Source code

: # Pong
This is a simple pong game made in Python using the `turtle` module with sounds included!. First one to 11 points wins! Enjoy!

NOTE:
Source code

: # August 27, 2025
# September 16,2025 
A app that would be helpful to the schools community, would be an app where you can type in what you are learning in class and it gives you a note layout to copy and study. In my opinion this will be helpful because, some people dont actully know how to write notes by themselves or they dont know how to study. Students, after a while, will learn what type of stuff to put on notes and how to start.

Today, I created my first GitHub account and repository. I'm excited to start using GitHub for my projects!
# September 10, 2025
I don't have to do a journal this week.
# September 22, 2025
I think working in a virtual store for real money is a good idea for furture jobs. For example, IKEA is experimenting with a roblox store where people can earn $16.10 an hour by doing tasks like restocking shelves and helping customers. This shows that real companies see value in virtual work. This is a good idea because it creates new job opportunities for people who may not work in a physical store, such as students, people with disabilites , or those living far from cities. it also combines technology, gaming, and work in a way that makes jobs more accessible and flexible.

> What you will do
Among the records above, find each line containing the string "using" and copy it.

> Task result
This is a simple pong game made in Python using the `turtle` module with sounds included!. First one to 11 points wins! Enjoy!
Today, I created my first GitHub account and repository. I'm excited to start using GitHub for my projects!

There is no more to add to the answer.